# 3 from today



## Stormchase (Aug 27, 2010)

I know there are some issues with these but I enjoyed them. Lots of spiders out lately 

Garden Orb spider






Portriat of the white Orb, I messed it up but still kinda like it.





a Mosquito that was sleeping. Let me get in there for a shot.

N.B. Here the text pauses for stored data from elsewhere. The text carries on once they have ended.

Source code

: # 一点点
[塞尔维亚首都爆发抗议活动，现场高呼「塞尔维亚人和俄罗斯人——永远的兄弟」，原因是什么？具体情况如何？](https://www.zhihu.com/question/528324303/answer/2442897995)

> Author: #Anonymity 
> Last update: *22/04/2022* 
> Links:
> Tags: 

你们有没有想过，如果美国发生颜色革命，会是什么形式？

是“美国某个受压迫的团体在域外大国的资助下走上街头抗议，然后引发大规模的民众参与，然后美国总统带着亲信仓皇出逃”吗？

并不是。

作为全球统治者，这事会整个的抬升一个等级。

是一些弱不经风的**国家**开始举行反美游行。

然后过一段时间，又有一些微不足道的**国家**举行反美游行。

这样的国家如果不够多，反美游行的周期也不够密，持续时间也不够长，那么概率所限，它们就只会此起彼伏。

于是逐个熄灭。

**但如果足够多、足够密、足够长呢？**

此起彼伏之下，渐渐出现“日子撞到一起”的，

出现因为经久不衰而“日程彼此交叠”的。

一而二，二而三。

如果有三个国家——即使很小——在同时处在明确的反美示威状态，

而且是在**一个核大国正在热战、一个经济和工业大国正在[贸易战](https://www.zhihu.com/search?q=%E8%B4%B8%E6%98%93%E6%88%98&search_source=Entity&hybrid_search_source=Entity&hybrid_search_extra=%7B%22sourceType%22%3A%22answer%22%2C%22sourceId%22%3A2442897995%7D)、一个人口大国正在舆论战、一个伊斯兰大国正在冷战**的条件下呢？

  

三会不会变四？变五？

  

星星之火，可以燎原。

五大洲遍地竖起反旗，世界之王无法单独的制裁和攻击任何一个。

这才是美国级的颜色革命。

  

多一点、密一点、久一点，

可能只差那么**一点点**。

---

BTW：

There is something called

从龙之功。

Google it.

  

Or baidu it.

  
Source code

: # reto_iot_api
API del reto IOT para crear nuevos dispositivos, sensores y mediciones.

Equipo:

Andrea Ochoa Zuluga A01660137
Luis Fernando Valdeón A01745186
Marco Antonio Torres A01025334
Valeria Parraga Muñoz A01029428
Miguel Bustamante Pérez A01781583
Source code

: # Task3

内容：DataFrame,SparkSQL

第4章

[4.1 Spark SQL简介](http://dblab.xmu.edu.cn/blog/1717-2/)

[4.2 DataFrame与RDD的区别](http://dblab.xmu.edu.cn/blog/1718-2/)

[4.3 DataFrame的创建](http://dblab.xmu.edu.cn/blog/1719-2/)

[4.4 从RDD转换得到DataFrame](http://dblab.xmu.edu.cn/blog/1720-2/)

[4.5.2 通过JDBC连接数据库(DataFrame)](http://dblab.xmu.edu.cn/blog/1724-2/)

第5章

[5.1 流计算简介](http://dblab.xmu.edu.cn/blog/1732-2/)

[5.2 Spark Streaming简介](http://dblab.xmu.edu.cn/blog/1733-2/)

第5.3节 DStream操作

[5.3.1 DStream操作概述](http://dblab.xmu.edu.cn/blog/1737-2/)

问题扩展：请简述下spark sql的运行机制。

Thanks for viewing! Comments always welcome!


----------



## icassell (Aug 27, 2010)

Cool stuff! Love the eyes on that skeeter!


----------



## Stormchase (Aug 29, 2010)

Thanks! I liked them too. Something different.


----------



## jbmaster (Aug 29, 2010)

What is the skeeter setting on?


----------



## Arkanjel Imaging (Aug 29, 2010)

icassell said:


> Cool stuff! Love the eyes on that skeeter!


 

:thumbup:


----------



## Stormchase (Aug 29, 2010)

jbmaster said:


> What is the skeeter setting on?


 He was just on the side of a wall. I took it potriat style. I guess it was stucco 

AI thanks!


----------



## photographyguy1218 (Feb 16, 2011)

awesome mosquito shot! those eyes are awesome!


----------



## Davor (Feb 17, 2011)

wow! nice compositions, i love the second one, it gives you a feeling that you are in its home staring right down at it. People sure are making nice macros these days, can't wait for the summer o so i can start.


----------



## MartaS (Feb 17, 2011)

love the mosquito one!


----------



## ChrisA (Feb 17, 2011)

Yes like the mossie shot too.


----------